本書は、そんな作者が大学在学時代から入居し、青春の多くを過ごしたあるアパート・野々村荘にまつわる記録だ。三畳一間で押入れエアコン付。風呂はなく、トイレも共同だが、駅に近く、何より家賃1万2千円という破格の値段が貧乏学生にとってはありがたい。管理人のおばちゃんもおおらか極まりなく、身分は気にしないし又貸しもOKときては、作者のように探検部に所属し、1年の大半を海外で過ごすような自由な若者にとっての一つの理想の住まいといえる。だが、そういった特殊な物件故に、もちろん様々な問題も抱えていて……。
寝返りがうるさいと文句をいう。共同の炊事場で作る料理がやたらと臭い。人の作った料理に勝手に調味料を加える。人の部屋の電話に勝手に出る……はた迷惑な隣人たちとの攻防戦や、セールスマンすら寄り付かないおんぼろアパートの不便な暮らしは賑やかで楽しい。
数年がたち、探検部の仲間や奇特な友人たちがアパートを離れ、それぞれの職場や家庭で居場所を見つけて大人の社会に組み込まれていっても、作者は断固として住み続ける。
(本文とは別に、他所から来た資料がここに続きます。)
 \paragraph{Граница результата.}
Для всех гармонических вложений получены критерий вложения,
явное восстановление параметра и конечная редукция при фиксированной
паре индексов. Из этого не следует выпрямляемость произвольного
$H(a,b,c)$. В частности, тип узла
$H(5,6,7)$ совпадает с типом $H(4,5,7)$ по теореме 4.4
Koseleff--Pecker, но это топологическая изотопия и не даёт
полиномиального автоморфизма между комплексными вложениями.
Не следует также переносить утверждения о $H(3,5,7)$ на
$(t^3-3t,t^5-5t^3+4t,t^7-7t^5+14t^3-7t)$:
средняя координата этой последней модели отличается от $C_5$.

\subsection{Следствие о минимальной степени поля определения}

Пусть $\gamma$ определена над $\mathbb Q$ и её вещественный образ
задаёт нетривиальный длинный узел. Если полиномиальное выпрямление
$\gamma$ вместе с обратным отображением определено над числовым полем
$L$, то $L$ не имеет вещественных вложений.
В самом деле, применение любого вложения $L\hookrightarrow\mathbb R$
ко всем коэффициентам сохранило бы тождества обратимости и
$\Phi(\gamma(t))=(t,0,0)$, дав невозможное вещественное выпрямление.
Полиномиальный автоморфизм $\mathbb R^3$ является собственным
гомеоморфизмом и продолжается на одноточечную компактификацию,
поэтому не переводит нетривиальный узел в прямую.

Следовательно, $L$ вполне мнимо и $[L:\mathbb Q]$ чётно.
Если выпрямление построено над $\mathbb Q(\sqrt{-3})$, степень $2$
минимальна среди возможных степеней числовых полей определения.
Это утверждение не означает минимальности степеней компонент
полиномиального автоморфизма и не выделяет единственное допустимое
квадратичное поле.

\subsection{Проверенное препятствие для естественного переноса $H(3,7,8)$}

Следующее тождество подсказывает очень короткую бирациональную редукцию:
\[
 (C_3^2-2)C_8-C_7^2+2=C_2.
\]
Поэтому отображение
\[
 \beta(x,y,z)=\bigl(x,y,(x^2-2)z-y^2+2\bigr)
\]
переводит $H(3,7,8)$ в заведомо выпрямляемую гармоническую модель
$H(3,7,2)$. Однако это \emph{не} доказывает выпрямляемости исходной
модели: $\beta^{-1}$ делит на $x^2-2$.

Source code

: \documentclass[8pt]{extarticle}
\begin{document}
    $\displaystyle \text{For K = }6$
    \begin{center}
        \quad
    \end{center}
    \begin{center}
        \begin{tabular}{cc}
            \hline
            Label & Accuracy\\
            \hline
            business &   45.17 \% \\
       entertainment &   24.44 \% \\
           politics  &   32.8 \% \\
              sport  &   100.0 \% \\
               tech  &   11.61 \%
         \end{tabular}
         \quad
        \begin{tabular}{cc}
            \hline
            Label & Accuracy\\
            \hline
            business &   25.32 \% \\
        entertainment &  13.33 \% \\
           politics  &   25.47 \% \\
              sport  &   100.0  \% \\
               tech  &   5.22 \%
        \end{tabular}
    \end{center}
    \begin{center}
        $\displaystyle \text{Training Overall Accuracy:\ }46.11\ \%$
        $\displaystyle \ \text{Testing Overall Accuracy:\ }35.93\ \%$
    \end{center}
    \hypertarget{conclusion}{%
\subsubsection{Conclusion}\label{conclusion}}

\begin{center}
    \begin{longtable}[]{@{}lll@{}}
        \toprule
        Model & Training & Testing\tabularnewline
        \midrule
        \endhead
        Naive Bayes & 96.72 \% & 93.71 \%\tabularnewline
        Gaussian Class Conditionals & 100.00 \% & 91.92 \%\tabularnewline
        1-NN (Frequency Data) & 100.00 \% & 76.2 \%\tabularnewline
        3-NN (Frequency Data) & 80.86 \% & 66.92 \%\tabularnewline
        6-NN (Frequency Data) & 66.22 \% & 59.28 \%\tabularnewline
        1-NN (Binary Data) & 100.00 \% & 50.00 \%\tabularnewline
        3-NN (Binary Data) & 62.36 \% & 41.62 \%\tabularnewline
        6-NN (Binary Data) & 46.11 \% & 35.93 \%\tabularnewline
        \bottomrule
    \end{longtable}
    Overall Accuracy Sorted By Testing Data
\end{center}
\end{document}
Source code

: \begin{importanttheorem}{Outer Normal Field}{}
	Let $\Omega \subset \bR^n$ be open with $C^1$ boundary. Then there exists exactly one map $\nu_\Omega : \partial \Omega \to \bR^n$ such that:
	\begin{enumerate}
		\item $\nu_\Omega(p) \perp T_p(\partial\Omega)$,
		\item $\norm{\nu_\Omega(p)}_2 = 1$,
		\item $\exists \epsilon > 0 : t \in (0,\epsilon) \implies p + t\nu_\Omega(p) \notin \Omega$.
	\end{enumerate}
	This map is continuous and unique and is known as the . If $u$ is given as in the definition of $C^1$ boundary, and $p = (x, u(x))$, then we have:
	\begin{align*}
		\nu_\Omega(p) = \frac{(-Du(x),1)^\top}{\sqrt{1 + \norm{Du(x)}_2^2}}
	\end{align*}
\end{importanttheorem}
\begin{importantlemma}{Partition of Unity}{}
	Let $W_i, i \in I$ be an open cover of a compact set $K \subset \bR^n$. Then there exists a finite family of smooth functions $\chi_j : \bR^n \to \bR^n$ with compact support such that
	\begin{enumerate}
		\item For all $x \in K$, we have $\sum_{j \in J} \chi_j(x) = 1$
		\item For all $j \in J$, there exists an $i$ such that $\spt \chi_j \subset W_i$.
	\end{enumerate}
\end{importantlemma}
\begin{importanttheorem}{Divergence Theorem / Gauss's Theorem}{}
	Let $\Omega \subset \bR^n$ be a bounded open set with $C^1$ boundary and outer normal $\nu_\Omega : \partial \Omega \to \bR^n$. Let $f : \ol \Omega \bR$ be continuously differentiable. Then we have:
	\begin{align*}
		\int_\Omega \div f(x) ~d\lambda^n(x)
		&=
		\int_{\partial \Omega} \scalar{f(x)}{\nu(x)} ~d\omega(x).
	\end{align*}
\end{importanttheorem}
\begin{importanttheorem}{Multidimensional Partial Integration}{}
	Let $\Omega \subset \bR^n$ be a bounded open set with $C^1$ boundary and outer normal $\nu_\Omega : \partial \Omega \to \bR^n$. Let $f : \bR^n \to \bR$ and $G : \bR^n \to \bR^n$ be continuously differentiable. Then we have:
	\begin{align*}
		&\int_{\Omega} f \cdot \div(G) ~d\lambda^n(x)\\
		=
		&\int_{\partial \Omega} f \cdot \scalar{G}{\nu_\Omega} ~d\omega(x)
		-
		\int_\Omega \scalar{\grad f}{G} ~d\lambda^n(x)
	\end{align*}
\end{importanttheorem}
そんな彼のもとを、たびたび皆が訪ねる。「なんだおまえまだこんな暮らししてんのか」、「変わんねえなあ」狭苦しい三畳で飲みかつ語り、寝床にして、翌朝会社に出かけていく。
「祭りのあとは淋しいものだが、その思いは誰もが共有している。私の場合は、祭りが終わったあとの神輿のような心境である。さっきまでみんなにわっしょいわっしょいと担がれていたのに、今では神社の物置にしまわれ、たったひとりぽつねんとしているような」
そんな独白が切ない。そしてとても共感できる。大人になってから、昔の自分に戻れる場所があるのは嬉しいことだ。自由を固持する仲間がいてくれるのは誇らしいことだ。神輿として担がれる側になった作者の哀愁も、痛いほどに伝わってくる。
もしひとつだけそういう場所を確保できる権をもらえたら、僕の場合は大学時代がいい。TRPGのサークルで、部室はなかったけどいつも溜まり場にしている空き教室があった。授業と授業の合間に、放課後に、ちょっと顔を出すといつも誰かしらがたむろしていて、好き勝手に自分の趣味に励んでいた。TRPGはもちろん、MTGや各種ボードゲーム、お絵かきなど、とにかくそういったものが好きな人たちが常にいた。誰の視線もはばかることなく、好きなだけ趣味に没頭することができた。今はもうない。TRPGの衰退とともに廃部となった。